**Information supplied**
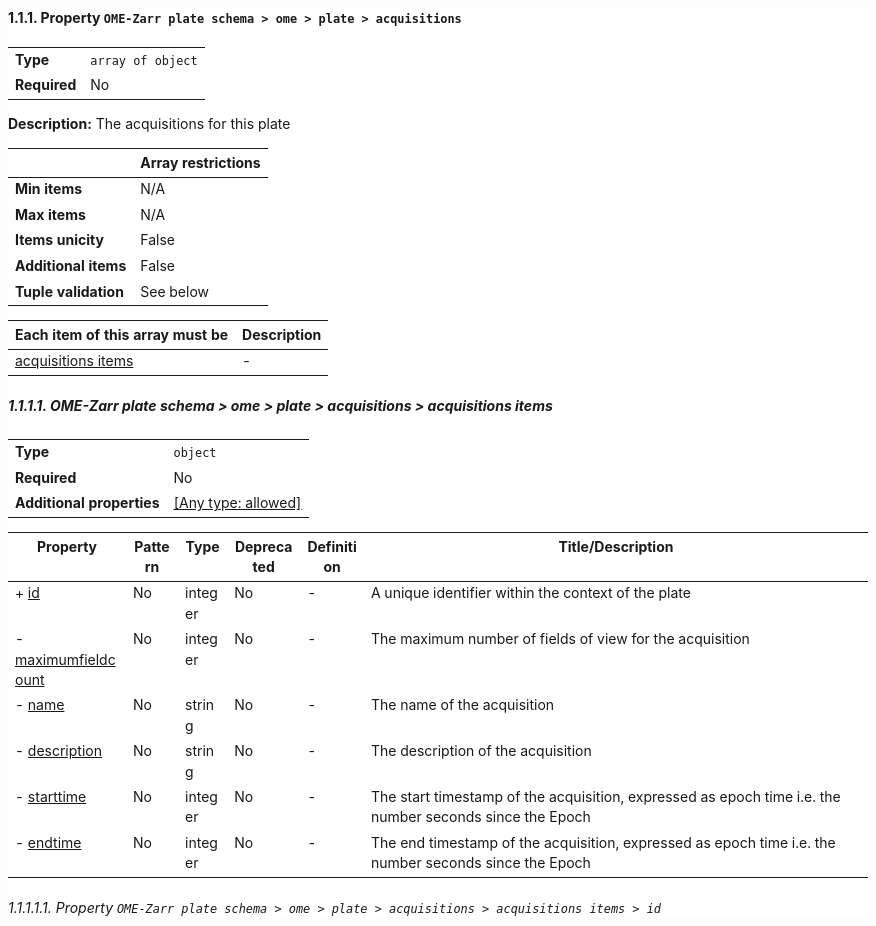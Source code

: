 #### <a name="ome_plate_acquisitions"></a>1.1.1. Property `OME-Zarr plate schema > ome > plate > acquisitions`

|              |                   |
| ------------ | ----------------- |
| **Type**     | `array of object` |
| **Required** | No                |

**Description:** The acquisitions for this plate

|                      | Array restrictions |
| -------------------- | ------------------ |
| **Min items**        | N/A                |
| **Max items**        | N/A                |
| **Items unicity**    | False              |
| **Additional items** | False              |
| **Tuple validation** | See below          |

| Each item of this array must be                     | Description |
| --------------------------------------------------- | ----------- |
| [acquisitions items](#ome_plate_acquisitions_items) | -           |

##### <a name="autogenerated_heading_2"></a>1.1.1.1. OME-Zarr plate schema > ome > plate > acquisitions > acquisitions items

|                           |                                                                           |
| ------------------------- | ------------------------------------------------------------------------- |
| **Type**                  | `object`                                                                  |
| **Required**              | No                                                                        |
| **Additional properties** | [[Any type: allowed]](# "Additional Properties of any type are allowed.") |

| Property                                                                | Pattern | Type    | Deprecated | Definition | Title/Description                                                                                       |
| ----------------------------------------------------------------------- | ------- | ------- | ---------- | ---------- | ------------------------------------------------------------------------------------------------------- |
| + [id](#ome_plate_acquisitions_items_id )                               | No      | integer | No         | -          | A unique identifier within the context of the plate                                                     |
| - [maximumfieldcount](#ome_plate_acquisitions_items_maximumfieldcount ) | No      | integer | No         | -          | The maximum number of fields of view for the acquisition                                                |
| - [name](#ome_plate_acquisitions_items_name )                           | No      | string  | No         | -          | The name of the acquisition                                                                             |
| - [description](#ome_plate_acquisitions_items_description )             | No      | string  | No         | -          | The description of the acquisition                                                                      |
| - [starttime](#ome_plate_acquisitions_items_starttime )                 | No      | integer | No         | -          | The start timestamp of the acquisition, expressed as epoch time i.e. the number seconds since the Epoch |
| - [endtime](#ome_plate_acquisitions_items_endtime )                     | No      | integer | No         | -          | The end timestamp of the acquisition, expressed as epoch time i.e. the number seconds since the Epoch   |

###### <a name="ome_plate_acquisitions_items_id"></a>1.1.1.1.1. Property `OME-Zarr plate schema > ome > plate > acquisitions > acquisitions items > id`
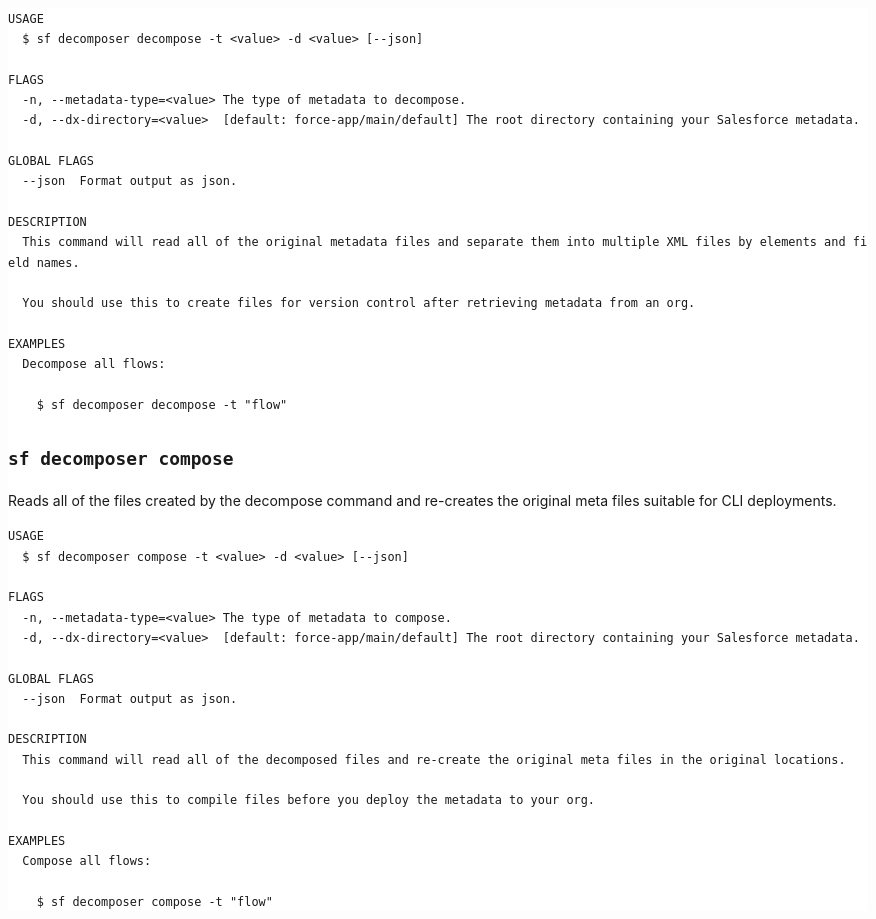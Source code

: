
 ```
USAGE
  $ sf decomposer decompose -t <value> -d <value> [--json]

FLAGS
  -n, --metadata-type=<value> The type of metadata to decompose.
  -d, --dx-directory=<value>  [default: force-app/main/default] The root directory containing your Salesforce metadata.

GLOBAL FLAGS
  --json  Format output as json.

DESCRIPTION
  This command will read all of the original metadata files and separate them into multiple XML files by elements and field names.

  You should use this to create files for version control after retrieving metadata from an org.

EXAMPLES
  Decompose all flows:

    $ sf decomposer decompose -t "flow"
```

## `sf decomposer compose`

Reads all of the files created by the decompose command and re-creates the original meta files suitable for CLI deployments.

```
USAGE
  $ sf decomposer compose -t <value> -d <value> [--json]

FLAGS
  -n, --metadata-type=<value> The type of metadata to compose.
  -d, --dx-directory=<value>  [default: force-app/main/default] The root directory containing your Salesforce metadata.

GLOBAL FLAGS
  --json  Format output as json.

DESCRIPTION
  This command will read all of the decomposed files and re-create the original meta files in the original locations.

  You should use this to compile files before you deploy the metadata to your org.

EXAMPLES
  Compose all flows:

    $ sf decomposer compose -t "flow"
```
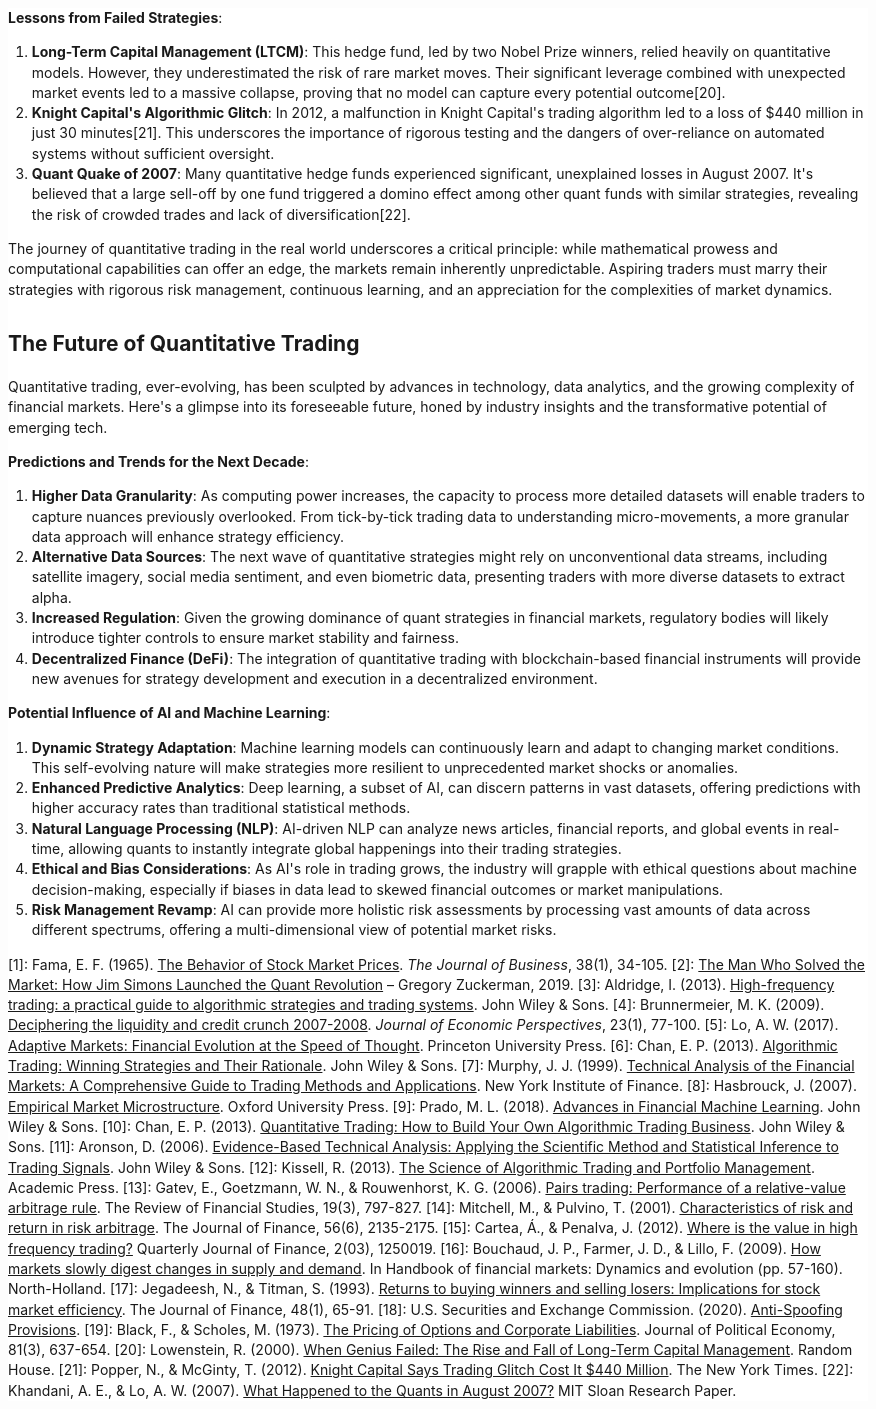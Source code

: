**Lessons from Failed Strategies**:

1. **Long-Term Capital Management (LTCM)**: This hedge fund, led by two Nobel Prize winners, relied heavily on quantitative models. However, they underestimated the risk of rare market moves. Their significant leverage combined with unexpected market events led to a massive collapse, proving that no model can capture every potential outcome[20].
2. **Knight Capital's Algorithmic Glitch**: In 2012, a malfunction in Knight Capital's trading algorithm led to a loss of $440 million in just 30 minutes[21]. This underscores the importance of rigorous testing and the dangers of over-reliance on automated systems without sufficient oversight.
3. **Quant Quake of 2007**: Many quantitative hedge funds experienced significant, unexplained losses in August 2007. It's believed that a large sell-off by one fund triggered a domino effect among other quant funds with similar strategies, revealing the risk of crowded trades and lack of diversification[22].

The journey of quantitative trading in the real world underscores a critical principle: while mathematical prowess and computational capabilities can offer an edge, the markets remain inherently unpredictable. Aspiring traders must marry their strategies with rigorous risk management, continuous learning, and an appreciation for the complexities of market dynamics.

## The Future of Quantitative Trading

Quantitative trading, ever-evolving, has been sculpted by advances in technology, data analytics, and the growing complexity of financial markets. Here's a glimpse into its foreseeable future, honed by industry insights and the transformative potential of emerging tech.

**Predictions and Trends for the Next Decade**:

1. **Higher Data Granularity**: As computing power increases, the capacity to process more detailed datasets will enable traders to capture nuances previously overlooked. From tick-by-tick trading data to understanding micro-movements, a more granular data approach will enhance strategy efficiency.
2. **Alternative Data Sources**: The next wave of quantitative strategies might rely on unconventional data streams, including satellite imagery, social media sentiment, and even biometric data, presenting traders with more diverse datasets to extract alpha.
3. **Increased Regulation**: Given the growing dominance of quant strategies in financial markets, regulatory bodies will likely introduce tighter controls to ensure market stability and fairness.
4. **Decentralized Finance (DeFi)**: The integration of quantitative trading with blockchain-based financial instruments will provide new avenues for strategy development and execution in a decentralized environment.

**Potential Influence of AI and Machine Learning**:

1. **Dynamic Strategy Adaptation**: Machine learning models can continuously learn and adapt to changing market conditions. This self-evolving nature will make strategies more resilient to unprecedented market shocks or anomalies.
2. **Enhanced Predictive Analytics**: Deep learning, a subset of AI, can discern patterns in vast datasets, offering predictions with higher accuracy rates than traditional statistical methods.
3. **Natural Language Processing (NLP)**: AI-driven NLP can analyze news articles, financial reports, and global events in real-time, allowing quants to instantly integrate global happenings into their trading strategies.
4. **Ethical and Bias Considerations**: As AI's role in trading grows, the industry will grapple with ethical questions about machine decision-making, especially if biases in data lead to skewed financial outcomes or market manipulations.
5. **Risk Management Revamp**: AI can provide more holistic risk assessments by processing vast amounts of data across different spectrums, offering a multi-dimensional view of potential market risks.


[1]: Fama, E. F. (1965). [The Behavior of Stock Market Prices](https://www.jstor.org/stable/2350752). *The Journal of Business*, 38(1), 34-105.
[2]: [The Man Who Solved the Market: How Jim Simons Launched the Quant Revolution](https://www.amazon.com/Man-Who-Solved-Market-Revolution/dp/073521798X) – Gregory Zuckerman, 2019.
[3]: Aldridge, I. (2013). [High-frequency trading: a practical guide to algorithmic strategies and trading systems](https://www.amazon.com/High-Frequency-Trading-Practical-Algorithmic-Strategies/dp/1118343506). John Wiley & Sons.
[4]: Brunnermeier, M. K. (2009). [Deciphering the liquidity and credit crunch 2007-2008](https://www.aeaweb.org/articles?id=10.1257/jep.23.1.77). *Journal of Economic Perspectives*, 23(1), 77-100.
[5]: Lo, A. W. (2017). [Adaptive Markets: Financial Evolution at the Speed of Thought](https://www.amazon.com/Adaptive-Markets-Financial-Evolution-Thought/dp/0691135142). Princeton University Press.
[6]: Chan, E. P. (2013). [Algorithmic Trading: Winning Strategies and Their Rationale](https://www.amazon.com/Algorithmic-Trading-Winning-Strategies-Rationale/dp/1118460146). John Wiley & Sons.
[7]: Murphy, J. J. (1999). [Technical Analysis of the Financial Markets: A Comprehensive Guide to Trading Methods and Applications](https://www.amazon.com/Technical-Analysis-Financial-Markets-Comprehensive/dp/0735200661). New York Institute of Finance.
[8]: Hasbrouck, J. (2007). [Empirical Market Microstructure](https://www.amazon.com/Empirical-Market-Microstructure-Institutions-Econometrics/dp/0195301641). Oxford University Press.
[9]: Prado, M. L. (2018). [Advances in Financial Machine Learning](https://www.amazon.com/Advances-Financial-Machine-Learning-Marcos/dp/1119482089). John Wiley & Sons.
[10]: Chan, E. P. (2013). [Quantitative Trading: How to Build Your Own Algorithmic Trading Business](https://www.amazon.com/Quantitative-Trading-Build-Algorithmic-Business/dp/0470284889). John Wiley & Sons.
[11]: Aronson, D. (2006). [Evidence-Based Technical Analysis: Applying the Scientific Method and Statistical Inference to Trading Signals](https://onlinelibrary.wiley.com/doi/book/10.1002/9781118268315). John Wiley & Sons.
[12]: Kissell, R. (2013). [The Science of Algorithmic Trading and Portfolio Management](https://www.sciencedirect.com/book/9780124016897/the-science-of-algorithmic-trading-and-portfolio-management). Academic Press.
[13]: Gatev, E., Goetzmann, W. N., & Rouwenhorst, K. G. (2006). [Pairs trading: Performance of a relative-value arbitrage rule](https://papers.ssrn.com/sol3/papers.cfm?abstract_id=141615). The Review of Financial Studies, 19(3), 797-827.
[14]: Mitchell, M., & Pulvino, T. (2001). [Characteristics of risk and return in risk arbitrage](https://papers.ssrn.com/sol3/papers.cfm?abstract_id=268144). The Journal of Finance, 56(6), 2135-2175.
[15]: Cartea, Á., & Penalva, J. (2012). [Where is the value in high frequency trading?](https://papers.ssrn.com/sol3/papers.cfm?abstract_id=1855555) Quarterly Journal of Finance, 2(03), 1250019.
[16]: Bouchaud, J. P., Farmer, J. D., & Lillo, F. (2009). [How markets slowly digest changes in supply and demand](https://arxiv.org/pdf/0809.0822.pdf). In Handbook of financial markets: Dynamics and evolution (pp. 57-160). North-Holland.
[17]: Jegadeesh, N., & Titman, S. (1993). [Returns to buying winners and selling losers: Implications for stock market efficiency](https://www.jstor.org/stable/2328882). The Journal of Finance, 48(1), 65-91.
[18]: U.S. Securities and Exchange Commission. (2020). [Anti-Spoofing Provisions](https://www.thompsoncoburn.com/docs/default-source/News-Documents/spoofing.pdf?sfvrsn=e0984cea_0).
[19]: Black, F., & Scholes, M. (1973). [The Pricing of Options and Corporate Liabilities](https://www.jstor.org/stable/1831029). Journal of Political Economy, 81(3), 637-654.
[20]: Lowenstein, R. (2000). [When Genius Failed: The Rise and Fall of Long-Term Capital Management](https://www.amazon.com/When-Genius-Failed-Long-Term-Management/dp/0375758259). Random House.
[21]: Popper, N., & McGinty, T. (2012). [Knight Capital Says Trading Glitch Cost It $440 Million](https://archive.nytimes.com/dealbook.nytimes.com/2012/08/02/knight-capital-says-trading-mishap-cost-it-440-million/). The New York Times.
[22]: Khandani, A. E., & Lo, A. W. (2007). [What Happened to the Quants in August 2007?](https://web.mit.edu/Alo/www/Papers/august07.pdf) MIT Sloan Research Paper.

**Task prompt**
Select every line of the material above holding the word "evolving" and copy it.

**Output**
Quantitative trading, ever-evolving, has been sculpted by advances in technology, data analytics, and the growing complexity of financial markets. Here's a glimpse into its foreseeable future, honed by industry insights and the transformative potential of emerging tech.
1. **Dynamic Strategy Adaptation**: Machine learning models can continuously learn and adapt to changing market conditions. This self-evolving nature will make strategies more resilient to unprecedented market shocks or anomalies.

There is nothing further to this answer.